Why? People on the team like her. She is kind and willing to help others. Everyone is empathetic, because she is a single mother with two children at home. For these reasons, her manager has shied away from sharing helpful coaching and feedback and confronting her performance issues head-on. Now, three years later, the department is growing, it’s hired additional staff and a restructuring is underway. At this point, instead of having a coaching discussion or talking about an advancement opportunity, he’s going to have to tell her that she’s being passed over for a promotion.
This situation begs the question, which approach is best? Coach people along their journey, or have a difficult conversation down the road? Our research indicates there are four reasons people avoid coaching: time constraints, discomfort with discussing difficult topics, lack of confidence and coaching skills, and fear about how others will react. Unfortunately, this situation happens far too often. The costs can be significant and generally fall into three categories.
1. The Bottom Line
It is hard to run an effective business if you can’t talk to your people about their performance. Leaders who don’t coach employees put their organizations at risk of underperforming and missing critical strategic milestones, which, in turn, has an impact on the bottom line. Business today moves quickly, changes constantly and keeps growing in complexity. Additionally, each of us has our own perceptions, opinions, and tendencies to see and hear workplace issues selectively and through our own set of filters.

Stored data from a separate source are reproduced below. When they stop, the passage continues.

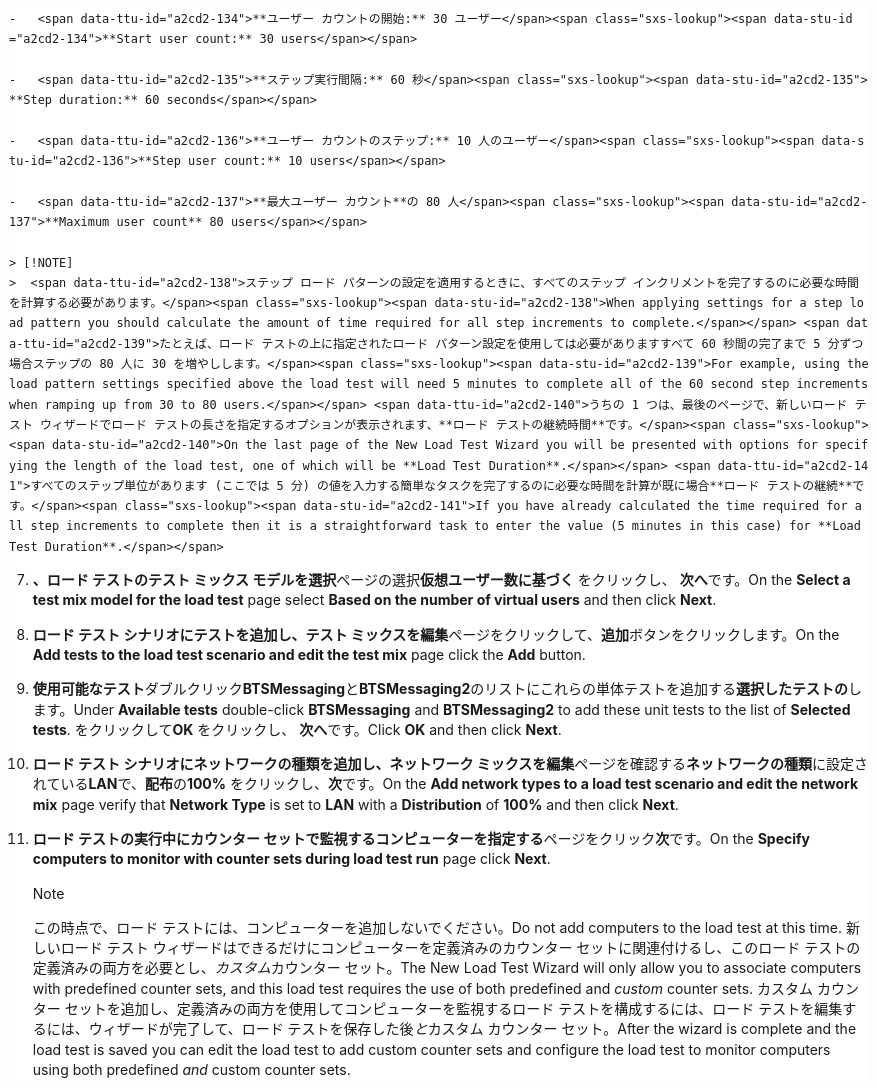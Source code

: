     -   <span data-ttu-id="a2cd2-134">**ユーザー カウントの開始:** 30 ユーザー</span><span class="sxs-lookup"><span data-stu-id="a2cd2-134">**Start user count:** 30 users</span></span>  
  
    -   <span data-ttu-id="a2cd2-135">**ステップ実行間隔:** 60 秒</span><span class="sxs-lookup"><span data-stu-id="a2cd2-135">**Step duration:** 60 seconds</span></span>  
  
    -   <span data-ttu-id="a2cd2-136">**ユーザー カウントのステップ:** 10 人のユーザー</span><span class="sxs-lookup"><span data-stu-id="a2cd2-136">**Step user count:** 10 users</span></span>  
  
    -   <span data-ttu-id="a2cd2-137">**最大ユーザー カウント**の 80 人</span><span class="sxs-lookup"><span data-stu-id="a2cd2-137">**Maximum user count** 80 users</span></span>  
  
    > [!NOTE]  
    >  <span data-ttu-id="a2cd2-138">ステップ ロード パターンの設定を適用するときに、すべてのステップ インクリメントを完了するのに必要な時間を計算する必要があります。</span><span class="sxs-lookup"><span data-stu-id="a2cd2-138">When applying settings for a step load pattern you should calculate the amount of time required for all step increments to complete.</span></span> <span data-ttu-id="a2cd2-139">たとえば、ロード テストの上に指定されたロード パターン設定を使用しては必要がありますすべて 60 秒間の完了まで 5 分ずつ場合ステップの 80 人に 30 を増やしします。</span><span class="sxs-lookup"><span data-stu-id="a2cd2-139">For example, using the load pattern settings specified above the load test will need 5 minutes to complete all of the 60 second step increments when ramping up from 30 to 80 users.</span></span> <span data-ttu-id="a2cd2-140">うちの 1 つは、最後のページで、新しいロード テスト ウィザードでロード テストの長さを指定するオプションが表示されます、**ロード テストの継続時間**です。</span><span class="sxs-lookup"><span data-stu-id="a2cd2-140">On the last page of the New Load Test Wizard you will be presented with options for specifying the length of the load test, one of which will be **Load Test Duration**.</span></span> <span data-ttu-id="a2cd2-141">すべてのステップ単位があります (ここでは 5 分) の値を入力する簡単なタスクを完了するのに必要な時間を計算が既に場合**ロード テストの継続**です。</span><span class="sxs-lookup"><span data-stu-id="a2cd2-141">If you have already calculated the time required for all step increments to complete then it is a straightforward task to enter the value (5 minutes in this case) for **Load Test Duration**.</span></span>  
  
7.  <span data-ttu-id="a2cd2-142">**、ロード テストのテスト ミックス モデルを選択**ページの選択**仮想ユーザー数に基づく** をクリックし、 **次へ**です。</span><span class="sxs-lookup"><span data-stu-id="a2cd2-142">On the **Select a test mix model for the load test** page select **Based on the number of virtual users** and then click **Next**.</span></span>  
  
8.  <span data-ttu-id="a2cd2-143">**ロード テスト シナリオにテストを追加し、テスト ミックスを編集**ページをクリックして、**追加**ボタンをクリックします。</span><span class="sxs-lookup"><span data-stu-id="a2cd2-143">On the **Add tests to the load test scenario and edit the test mix** page click the **Add** button.</span></span>  
  
9. <span data-ttu-id="a2cd2-144">**使用可能なテスト**ダブルクリック**BTSMessaging**と**BTSMessaging2**のリストにこれらの単体テストを追加する**選択したテストの**します。</span><span class="sxs-lookup"><span data-stu-id="a2cd2-144">Under **Available tests** double-click **BTSMessaging** and **BTSMessaging2** to add these unit tests to the list of **Selected tests**.</span></span> <span data-ttu-id="a2cd2-145">をクリックして**OK**  をクリックし、 **次へ**です。</span><span class="sxs-lookup"><span data-stu-id="a2cd2-145">Click **OK** and then click **Next**.</span></span>  
  
10. <span data-ttu-id="a2cd2-146">**ロード テスト シナリオにネットワークの種類を追加し、ネットワーク ミックスを編集**ページを確認する**ネットワークの種類**に設定されている**LAN**で、**配布**の**100%**  をクリックし、**次**です。</span><span class="sxs-lookup"><span data-stu-id="a2cd2-146">On the **Add network types to a load test scenario and edit the network mix** page verify that **Network Type** is set to **LAN** with a **Distribution** of **100%** and then click **Next**.</span></span>  
  
11. <span data-ttu-id="a2cd2-147">**ロード テストの実行中にカウンター セットで監視するコンピューターを指定する**ページをクリック**次**です。</span><span class="sxs-lookup"><span data-stu-id="a2cd2-147">On the **Specify computers to monitor with counter sets during load test run** page click **Next**.</span></span>  
  
    > [!NOTE]  
    >  <span data-ttu-id="a2cd2-148">この時点で、ロード テストには、コンピューターを追加しないでください。</span><span class="sxs-lookup"><span data-stu-id="a2cd2-148">Do not add computers to the load test at this time.</span></span> <span data-ttu-id="a2cd2-149">新しいロード テスト ウィザードはできるだけにコンピューターを定義済みのカウンター セットに関連付けるし、このロード テストの定義済みの両方を必要とし、*カスタム*カウンター セット。</span><span class="sxs-lookup"><span data-stu-id="a2cd2-149">The New Load Test Wizard will only allow you to associate computers with predefined counter sets, and this load test requires the use of both predefined and *custom* counter sets.</span></span> <span data-ttu-id="a2cd2-150">カスタム カウンター セットを追加し、定義済みの両方を使用してコンピューターを監視するロード テストを構成するには、ロード テストを編集するには、ウィザードが完了して、ロード テストを保存した後*と*カスタム カウンター セット。</span><span class="sxs-lookup"><span data-stu-id="a2cd2-150">After the wizard is complete and the load test is saved you can edit the load test to add custom counter sets and configure the load test to monitor computers using both predefined *and* custom counter sets.</span></span>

The likelihood that people in the organization could be moving in the wrong direction or misunderstanding expectations and performance targets is high. Organizations that want to be on the leading edge can’t afford to have people working contrary to key performance drivers. The bottom-line costs are huge when leaders aren’t skilled, confident, and willing to regularly coach people to help them meet expectations and grow in a way that supports the strategy of the organization.
2. Culture and Engagement
The cost of not coaching extends beyond its impact on key performance drivers like customer service levels, costs, quality of products and services, safety and compliance, and so on. It can also drastically negatively affect the organization’s overall culture and its team members’ engagement. When people’s behaviors and actions are out of sync with the organization’s values, beliefs and guiding principles, it takes a toll on morale and motivation. When people aren’t committed or don’t support important ground rules or working agreements, it can be frustrating and distracting.
For example, when people choose their own deadlines for assignments, fail to attend meetings, or arrive late and waste time, it can be taxing and demoralizing for others. These situations are prime coaching moments for leaders. The costs of these behaviors may be intangible, but they make an impact. Think about the value that you could create for the organization if you could re-engage a disengaged employee and elevate his or her performance even a little bit. For these reasons, managers need to step up and be prepared to coach others every day.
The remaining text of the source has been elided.